The London attack last month in which four people were killed was given constant coverage while coverage on the 300 or so civilians killed in Mosul was fleeting, says the writer. Picture: Matt Dunham/AP
THREE weeks ago the US-led coalition bombing of Mosul in Iraq killed an estimated 300 civilians, many of whom were buried alive under the rubble. Five days later Khalid Masood killed four people in London as he ploughed through the crowds on Westminster bridge.

A comparison of the mainstream media’s coverage of these two events exposed the hypocrisy of the Western media, which provided constant analysis and coverage of the London attack, compared to fleeting coverage of the carnage in Mosul.

What does that say about the universal value of human life?

As much as we should condemn the terrorism of ideologically extremist groups and individuals, it is also important to recognise the role of Western governments in exacting death and destruction on innocent civilians in countries of the Middle East and North Africa. This in turn has the unintended consequence of fuelling the terrorism of extremist groups.

US congressman Ted Lieu wrote to the former US secretary of state John Kerry under the Obama administration, warning him that the US could be charged with war crimes by aiding the Saudi-led bombing campaign in Yemen.

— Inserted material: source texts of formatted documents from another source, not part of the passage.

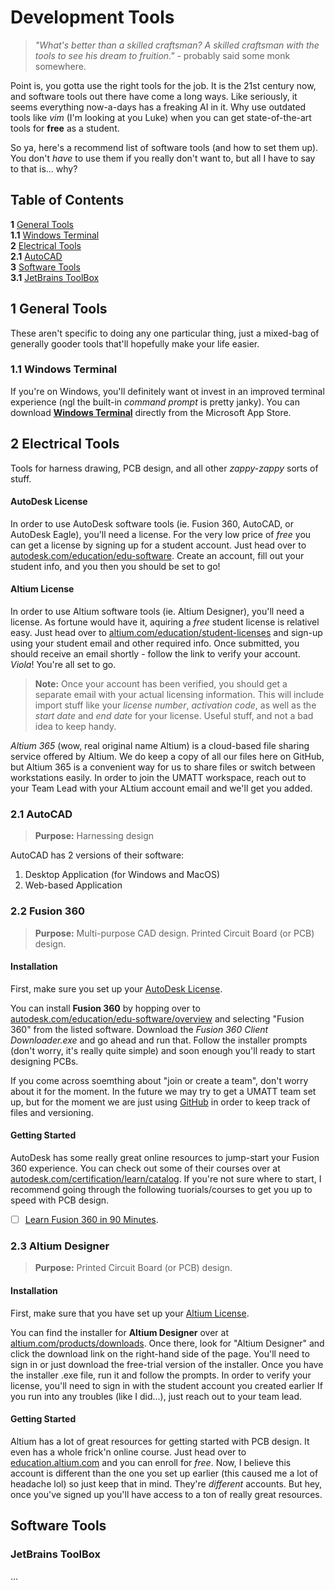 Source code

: # Development Tools
> _"What's better than a skilled craftsman? A skilled craftsman with the tools to see his dream to fruition."_ - probably said some monk somewhere.

Point is, you gotta use the right tools for the job. It is the 21st century now, and software tools out there have come a long ways. Like seriously, it seems everything now-a-days has a freaking AI in it. Why use outdated tools like _vim_ (I'm looking at you Luke) when you can get state-of-the-art tools for **free** as a student.

So ya, here's a recommend list of software tools (and how to set them up). You don't _have_ to use them if you really don't want to, but all I have to say to that is... why?

## Table of Contents
**1** [General Tools]()  
**1.1** [Windows Terminal]()  
**2** [Electrical Tools]()  
**2.1** [AutoCAD]()  
**3** [Software Tools]()  
**3.1** [JetBrains ToolBox]()  

## 1 General Tools
These aren't specific to doing any one particular thing, just a mixed-bag of generally gooder tools that'll hopefully make your life easier.

### 1.1 Windows Terminal
If you're on Windows, you'll definitely want ot invest in an improved terminal experience (ngl the built-in _command prompt_ is pretty janky). You can download **[Windows Terminal](https://apps.microsoft.com/detail/windows-terminal/9N0DX20HK701?hl=en-US&gl=US)** directly from the Microsoft App Store.

## 2 Electrical Tools
Tools for harness drawing, PCB design, and all other _zappy-zappy_ sorts of stuff.

#### AutoDesk License
In order to use AutoDesk software tools (ie. Fusion 360, AutoCAD, or AutoDesk Eagle), you'll need a license. For the very low price of _free_ you can get a license by signing up for a student account. Just head over to [autodesk.com/education/edu-software](https://www.autodesk.com/education/edu-software). Create an account, fill out your student info, and you then you should be set to go!

#### Altium License
In order to use Altium software tools (ie. Altium Designer), you'll need a license. As fortune would have it, aquiring a _free_ student license is relativel easy. Just head over to [altium.com/education/student-licenses](https://www.altium.com/education/student-licenses) and sign-up using your student email and other required info. Once submitted, you should receive an email shortly - follow the link to verify your account. _Viola_! You're all set to go.

> **Note:** Once your account has been verified, you should get a separate email with your actual licensing information. This will include import stuff like your _license number_, _activation code_, as well as the _start date_ and _end date_ for your license. Useful stuff, and not a bad idea to keep handy.

_Altium 365_ (wow, real original name Altium) is a cloud-based file sharing service offered by Altium. We do keep a copy of all our files here on GitHub, but Altium 365 is a convenient way for us to share files or switch between workstations easily. In order to join the UMATT workspace, reach out to your Team Lead with your ALtium account email and we'll get you added.

### 2.1 AutoCAD
> **Purpose:** Harnessing design

AutoCAD has 2 versions of their software:
1. Desktop Application (for Windows and MacOS)
2. Web-based Application

### 2.2 Fusion 360
> **Purpose:** Multi-purpose CAD design. Printed Circuit Board (or PCB) design.

#### Installation
First, make sure you set up your [AutoDesk License]().

You can install **Fusion 360** by hopping over to [autodesk.com/education/edu-software/overview](https://www.autodesk.com/education/edu-software/overview) and selecting "Fusion 360" from the listed software. Download the _Fusion 360 Client Downloader.exe_ and go ahead and run that. Follow the installer prompts (don't worry, it's really quite simple) and soon enough you'll ready to start designing PCBs.

If you come across soemthing about "join or create a team", don't worry about it for the moment. In the future we may try to get a UMATT team set up, but for the moment we are just using [GitHub](https://github.com/umatt-ece/pcb-design) in order to keep track of files and versioning.

#### Getting Started
AutoDesk has some really great online resources to jump-start your Fusion 360 experience. You can check out some of their courses over at [autodesk.com/certification/learn/catalog](https://www.autodesk.com/certification/learn/catalog). If you're not sure where to start, I recommend going through the following tuorials/courses to get you up to speed with PCB design.

- [ ] [Learn Fusion 360 in 90 Minutes](https://www.autodesk.com/certification/learn/course/learn-fusion-360-in-90-minutes). 

### 2.3 Altium Designer
> **Purpose:** Printed Circuit Board (or PCB) design.

#### Installation
First, make sure that you have set up your [Altium License](https://github.com/umatt-ece/new-members-package/blob/main/1-development/Tools.md#altium-license).

You can find the installer for **Altium Designer** over at [altium.com/products/downloads](https://www.altium.com/products/downloads). Once there, look for "Altium Designer" and click the download link on the right-hand side of the page. You'll need to sign in or just download the free-trial version of the installer. Once you have the installer .exe file, run it and follow the prompts. In order to verify your license, you'll need to sign in with the student account you created earlier If you run into any troubles (like I did...), just reach out to your team lead.

#### Getting Started
Altium has a lot of great resources for getting started with PCB design. It even has a whole frick'n online course. Just head over to [education.altium.com](https://education.altium.com/) and you can enroll for _free_. Now, I believe this account is different than the one you set up earlier (this caused me a lot of headache lol) so just keep that in mind. They're _different_ accounts. But hey, once you've signed up you'll have access to a ton of really great resources.

## Software Tools

### JetBrains ToolBox
...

The congressmen had claimed that there were 70 documented incidents targeting civilians, including women and children.

One of the ways the US assists the bombing campaign is through in-air refuelling of planes. In addition, many of the remnants of bombs that civilians find on the ground in Yemen are marked “made in the US”.

The perception of many Yemenis is that the US (in addition to the Gulf States) is the leading cause of their country’s destruction - a country that is at the bottom of the UN’s Human Development Index.

The Libyans have much the same to say: The US is the leading cause of their country’s destruction.

Prior to the US-led coalition’s bombardment of Libya in 2011, the country had led Africa on the UN’s Human Development Index, but following the bombing campaign much of its essential infrastructure lay in ruins.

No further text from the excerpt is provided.